Exercise instructions: Return the records word for word. Any pictures in them are not part of the copy.

Extracted material:
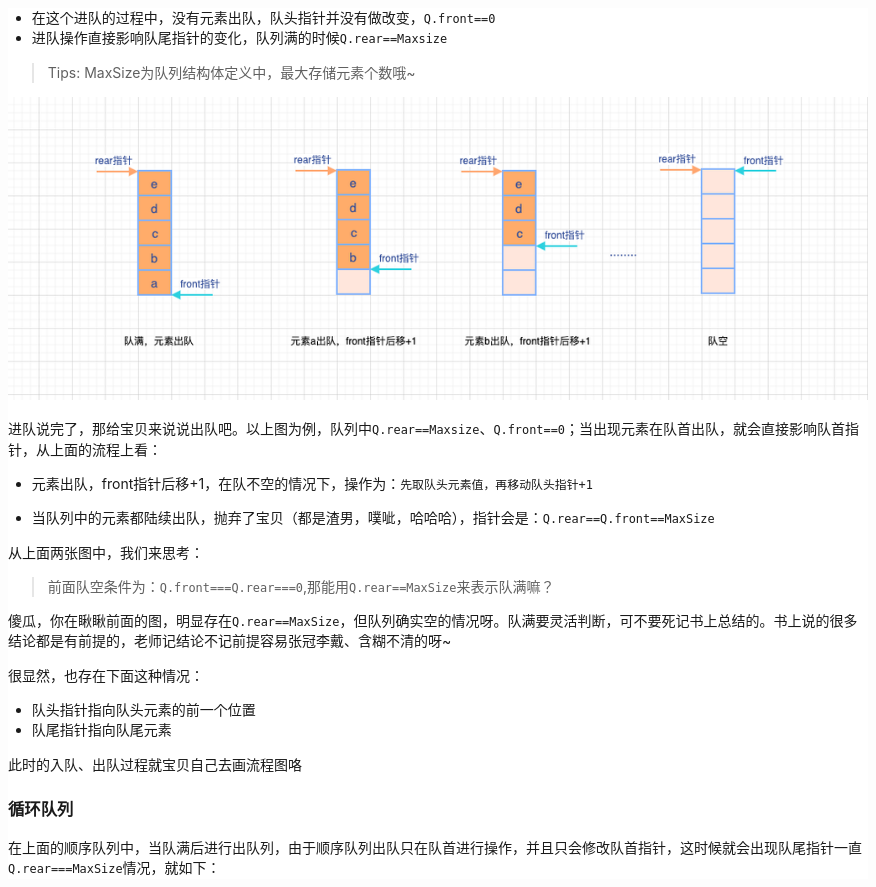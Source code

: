 - 在这个进队的过程中，没有元素出队，队头指针并没有做改变，`Q.front==0`
- 进队操作直接影响队尾指针的变化，队列满的时候`Q.rear==Maxsize`

> Tips: MaxSize为队列结构体定义中，最大存储元素个数哦~


![](/数据结构/栈和队列/images/出队.png)

进队说完了，那给宝贝来说说出队吧。以上图为例，队列中`Q.rear==Maxsize`、`Q.front==0`；当出现元素在队首出队，就会直接影响队首指针，从上面的流程上看：

- 元素出队，front指针后移+1，在队不空的情况下，操作为：`先取队头元素值，再移动队头指针+1`

- 当队列中的元素都陆续出队，抛弃了宝贝（都是渣男，噗呲，哈哈哈），指针会是：`Q.rear==Q.front==MaxSize`



从上面两张图中，我们来思考：

> 前面队空条件为：`Q.front===Q.rear===0`,那能用`Q.rear==MaxSize`来表示队满嘛？


傻瓜，你在瞅瞅前面的图，明显存在`Q.rear==MaxSize`，但队列确实空的情况呀。队满要灵活判断，可不要死记书上总结的。书上说的很多结论都是有前提的，老师记结论不记前提容易张冠李戴、含糊不清的呀~






很显然，也存在下面这种情况：

- 队头指针指向队头元素的前一个位置
- 队尾指针指向队尾元素

此时的入队、出队过程就宝贝自己去画流程图咯



### 循环队列

在上面的顺序队列中，当队满后进行出队列，由于顺序队列出队只在队首进行操作，并且只会修改队首指针，这时候就会出现队尾指针一直`Q.rear===MaxSize`情况，就如下：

Task output:
Source code

: - 在这个进队的过程中，没有元素出队，队头指针并没有做改变，`Q.front==0`
- 进队操作直接影响队尾指针的变化，队列满的时候`Q.rear==Maxsize`

> Tips: MaxSize为队列结构体定义中，最大存储元素个数哦~


![](/数据结构/栈和队列/images/出队.png)

进队说完了，那给宝贝来说说出队吧。以上图为例，队列中`Q.rear==Maxsize`、`Q.front==0`；当出现元素在队首出队，就会直接影响队首指针，从上面的流程上看：

- 元素出队，front指针后移+1，在队不空的情况下，操作为：`先取队头元素值，再移动队头指针+1`

- 当队列中的元素都陆续出队，抛弃了宝贝（都是渣男，噗呲，哈哈哈），指针会是：`Q.rear==Q.front==MaxSize`



从上面两张图中，我们来思考：

> 前面队空条件为：`Q.front===Q.rear===0`,那能用`Q.rear==MaxSize`来表示队满嘛？


傻瓜，你在瞅瞅前面的图，明显存在`Q.rear==MaxSize`，但队列确实空的情况呀。队满要灵活判断，可不要死记书上总结的。书上说的很多结论都是有前提的，老师记结论不记前提容易张冠李戴、含糊不清的呀~






很显然，也存在下面这种情况：

- 队头指针指向队头元素的前一个位置
- 队尾指针指向队尾元素

此时的入队、出队过程就宝贝自己去画流程图咯



### 循环队列

在上面的顺序队列中，当队满后进行出队列，由于顺序队列出队只在队首进行操作，并且只会修改队首指针，这时候就会出现队尾指针一直`Q.rear===MaxSize`情况，就如下：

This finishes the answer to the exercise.